Ela se ajoelhou, sua expressão torta. Nao se importou com a sujeira do solo e a umidade da neve. Pensou em dizer “oi”. Então lágrimas escorreram sua face novamente. Engoliu seco, murmurou dizeres próprios para a ocasião. Ela tentou não se recordar de que junto com a cidade, o cemitério anterior tinha sido destruído e aquela lápide de seu irmão era a única que podia expressar seu luto. Algo dentro de si dizia de forma maldosa que Wanda não completara o ciclo do funeral de forma apropriada, mesmo que Pietro tenha passado pelo Tahara através do Chevra Kadisha da comunidade judaica local e sido enterrado de acordo com todos os ritos. Ela discursara até, arrancou um pedaço das próprias vestes. O problema é que fizera tudo isso sozinha e tal fato parecia um prenúncio do resto de sua existência. Solidão e enterros. Fez o que pôde, embora de alguma forma sempre sentisse que nunca era o suficiente para honrar seu irmão. Honrar sua morte, sua breve vida.

Colocou as pedras uma a uma. Para seu pai, sua mãe, seu irmão e ela.

— Posso…?

— Sim.

Bucky sentou-se ao seu lado.

— Eu não o conheci, mas… — A frase pairou no ar, assim como o gesto de James Barnes. Segurava uma diminuta pedra na mão, hesitante se deveria ou não repetir o que ela fizera.

— Está tudo bem. — Wanda guiou a mão dele com a sua, repousando a quinta pedra sobre a lápide. Eles continuaram de mãos dadas.

Silêncio.

A Feiticeira inspirou e expirou o ar de seu país naquela tarde, de forma lenta e um tanto saudosa. Fechou os olhos. Viu a cor azul, como se diante de si e vivo, tão vivo que ela não sentiu tanta dor quanto achava que sentiria. Parecia que podia tocá-lo, mas ele era muito rápido. E então sentiu um abraço forte, um que sua alma sentiria por tdo eternidade ou outras vidas, se isso existisse.

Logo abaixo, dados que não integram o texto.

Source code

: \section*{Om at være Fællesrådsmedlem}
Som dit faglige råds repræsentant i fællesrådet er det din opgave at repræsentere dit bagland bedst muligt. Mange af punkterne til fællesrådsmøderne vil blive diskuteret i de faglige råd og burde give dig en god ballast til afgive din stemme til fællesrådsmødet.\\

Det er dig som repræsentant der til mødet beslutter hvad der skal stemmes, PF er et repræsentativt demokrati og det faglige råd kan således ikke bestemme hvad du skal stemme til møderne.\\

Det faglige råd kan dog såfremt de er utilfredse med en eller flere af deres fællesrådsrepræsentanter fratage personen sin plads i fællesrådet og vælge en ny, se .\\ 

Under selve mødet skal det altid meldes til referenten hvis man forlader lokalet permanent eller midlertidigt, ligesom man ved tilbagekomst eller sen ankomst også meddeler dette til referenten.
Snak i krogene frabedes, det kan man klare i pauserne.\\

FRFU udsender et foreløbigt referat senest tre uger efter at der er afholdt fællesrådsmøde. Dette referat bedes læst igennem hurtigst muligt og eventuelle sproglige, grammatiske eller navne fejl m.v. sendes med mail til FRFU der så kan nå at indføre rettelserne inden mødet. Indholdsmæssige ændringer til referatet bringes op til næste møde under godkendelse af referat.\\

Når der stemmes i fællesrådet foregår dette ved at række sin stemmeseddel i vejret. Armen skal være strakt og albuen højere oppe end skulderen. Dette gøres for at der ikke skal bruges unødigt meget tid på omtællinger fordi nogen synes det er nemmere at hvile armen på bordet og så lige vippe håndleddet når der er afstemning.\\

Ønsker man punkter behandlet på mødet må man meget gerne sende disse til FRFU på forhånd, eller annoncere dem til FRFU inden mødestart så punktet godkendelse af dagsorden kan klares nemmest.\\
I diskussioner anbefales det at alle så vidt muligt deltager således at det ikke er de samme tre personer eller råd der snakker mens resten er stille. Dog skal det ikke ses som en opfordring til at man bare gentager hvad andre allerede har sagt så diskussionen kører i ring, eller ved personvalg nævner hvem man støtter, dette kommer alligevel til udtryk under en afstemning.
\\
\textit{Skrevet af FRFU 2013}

Lembrou-se de sua risada. Seu gosto musical, seu humor ácido, suas mentiras tolas e discussões estúpidas. Dos momentos pesados, dos leves, dos insustentáveis. Lembrou-se de cada aspecto de Pietro Maximoff, seu irmão, seu gêmeo, parte de si.

Não foi uma experiência em que ele apareceu em espírito e lhe revelou um segredo, palavras de encorajamento e alívio, mas foi um instante em que as memórias banharam seu corpo - e não eram mais as cenas de seu corpo frio, baleado.

E aquilo era um começo.

— Wanda?

— Sim? — Ela piscou, enxugando a umidade de suas bochechas com as costas da mão direita, a que não segurava os dedos da mão de seu parceiro de memórias tristes. Seu rosto estava inchado e vermelho, sem falar que era uma decisão burra sentar-se no chão do cemitério e chorar enquanto o frio ainda reinava. — Desculpe. Eu estou chorando de novo.

— Não, é… — Ele deu de ombros. — Você está sorrindo.

— Oh.

Wanda sorriu mais e soltou um par de lágrimas ao mesmo tempo. Ainda não estava inteira ainda, talvez jamais remendasse seu coração. De qualquer modo, era bom saber que seus lábios sorriam sem que ela os forçasse.

Depois de mais algumas preces, Wanda e Bucky se levantaram. Ela usou a água do cantil para lavar as mãos antes de sair do cemitério, ele fez o mesmo. Outro costume que ela ficou feliz de seguir, embora houvesse a necessidade de enxugar logo os dedos para que não sofresse de hipotermia. Em frente ao cercado e tingido pela luz opaca do entardecer, um gato preto pulou de um túmulo e aproximou-se com urgência.

— Não voltem por onde vieram.

— Ebony! — Wanda correu até ele. — O que houve?

— O gato fala, Wanda. — Bucky comprimiu toda sua expressão. —  O gato fala mesmo.

— É ele. O amigo que falei, do truque da moeda.

— Chega disso, vocês dois. — O gato preto soltou um rosnado.—  Estão em perigo. Os homens responsáveis pelos Sentinelas estão vindo.

— Como nos acharam? — Bucky deu um passo, tentando ignorar o fato que se direcionava a um felino de no máximo três quilos e olhos muito grandes.

— Wanda. Ela é… mutante. Possível de rastrear. Conseguiram o sinal dela depois que entraram no perímetro de Novi Grad, ou foi o que entendi da conversa dos soldados. — Ebony respondeu, com cautela e urgência. — Vocês precisam sair daqui. Agora.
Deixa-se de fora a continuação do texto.